Science: Space: Telescope
Moon Telescope   (+5)  [vote for, against]

I actually posted this as an annotation to Moon Tunnel, but I think it deserves it's own idea. Dig a hole right through the moon with a slight conical shape ( the diameter of the far end larger than the near end). Install lenses at both ends of the tunnel. Hey Presto, a massive optical telescope!
-- simonj, Nov 14 2007

Moon_20Tunnel [hippo, Nov 14 2007]

I say do it Dark_20Side_20Of_20Our_20Moon
It's our moon anyway. [theleopard, Nov 14 2007]

I think it probably deserves its own fishbone. Digging holes through the moon isn't easy (well, I've never actually TRIED it, but . . . ). A super-long telescope isn't really a good thing, as it gives more distance for optical errors to show up. A moon telescope couldn't be aimed. Speaking of massive: The gravity of the moon, even though less than Earth's, is going to distort the lenses (although if you are never going to move them, you might have a very slight chance of dealing with that).

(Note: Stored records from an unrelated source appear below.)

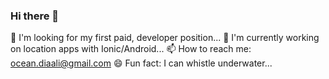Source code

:### Hi there 👋
👯 I'm looking for my first paid, developer position...
🔭 I'm currently working on location apps with Ionic/Android...
📫 How to reach me: ocean.diaali@gmail.com
😄 Fun fact: I can whistle underwater...

<!--
**occiandiaali/occiandiaali** is a ✨ _special_ ✨ repository because its `README.md` (this file) appears on your GitHub profile.

Here are some ideas to get you started:

- 🔭 I’m currently working on ...
- 🌱 I’m currently learning ...
- 👯 I’m looking to collaborate on ...
- 🤔 I’m looking for help with ...
- 💬 Ask me about ...
- 📫 How to reach me: ...
- 😄 Pronouns: ...
- ⚡ Fun fact: ...
-->
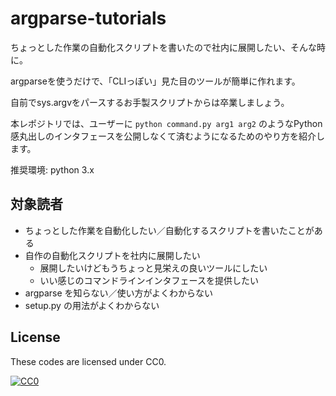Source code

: # argparse-tutorials

ちょっとした作業の自動化スクリプトを書いたので社内に展開したい、そんな時に。

argparseを使うだけで、「CLIっぽい」見た目のツールが簡単に作れます。

自前でsys.argvをパースするお手製スクリプトからは卒業しましょう。

本レポジトリでは、ユーザーに `python command.py arg1 arg2` のようなPython感丸出しのインタフェースを公開しなくて済むようになるためのやり方を紹介します。

推奨環境: python 3.x


## 対象読者

- ちょっとした作業を自動化したい／自動化するスクリプトを書いたことがある
- 自作の自動化スクリプトを社内に展開したい
    - 展開したいけどもうちょっと見栄えの良いツールにしたい
    - いい感じのコマンドラインインタフェースを提供したい
- argparse を知らない／使い方がよくわからない
- setup.py の用法がよくわからない


## License

These codes are licensed under CC0.

[![CC0](http://i.creativecommons.org/p/zero/1.0/88x31.png "CC0")](http://creativecommons.org/publicdomain/zero/1.0/deed.ja)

If you put two lenses out in space, you wouldn't even need a framework between them, if you installed good controls. The lenses could be thin glass shells with dense gas in them . . .. [ ]
-- baconbrain, Nov 14 2007


[baconbrain]How would you keep them aligned without a frame, wouldn't they just drift apart?
-- simonj, Nov 14 2007


This could get pretty unpleasant during a solar eclipse.
-- nick_n_uit, Nov 14 2007


No need to move the moonscope, the Moon moves by itself! No, you couldn't aim it but you would get a lot of targets over the course of a year!
-- simonj, Nov 14 2007


The lenses in [baconbrain]'s telescope could be kept in place with the occasional use of tiny thruster rockets.
-- hippo, Nov 14 2007


//This could get pretty unpleasant during a solar eclipse//
I guess the ants would be laughing.
-- AbsintheWithoutLeave, Nov 14 2007


I thought this was going to be an observatory, built on the airless moon. It's all a bit hot and cold up there, tricky conditions to keep equipment aligned nicely, but it might be worth a try, and space agencies are well used to dealing with rapidly changing extremes of temperature. The windless, low-gravity environment should make construction lighter and simpler than earth bound jobs, accepting all the difficulties of actually getting things to the bloody moon in the first place.
-- theNakedApiarist, Nov 14 2007


Right, getting to the moon is difficult, and about half the difficulty is landing on it. So just keep going out into space and build the telescope where it can float free.

I only refrained from fishboning this idea as I assumed the raw materials for lenses and such would be mined on the moon. Even then, it would be less work to lift them from the moon to space than to lift a hole-ful of rocks up from the depths of the moon to the surface.

//How would you keep them aligned without a frame, wouldn't they just drift apart? // "Good controls", I said. Geezus H! On tiny thruster rockets, as [hippo] understood. It wouldn't be easy, but it would be a lot better than digging a hole through the moon.
-- baconbrain, Nov 14 2007


\\ A moon telescope couldn't be aimed.\\

Actually, it could be, but it would cost a lot of time and resources.
-- apocalyps956, Nov 14 2007


And with the aiming mechanism we could rotate the moon and see the dark side of it. Imagine the armageddon theories that would come out if NASA didn't tell anyone they were doing it and the moon just suddenly changes.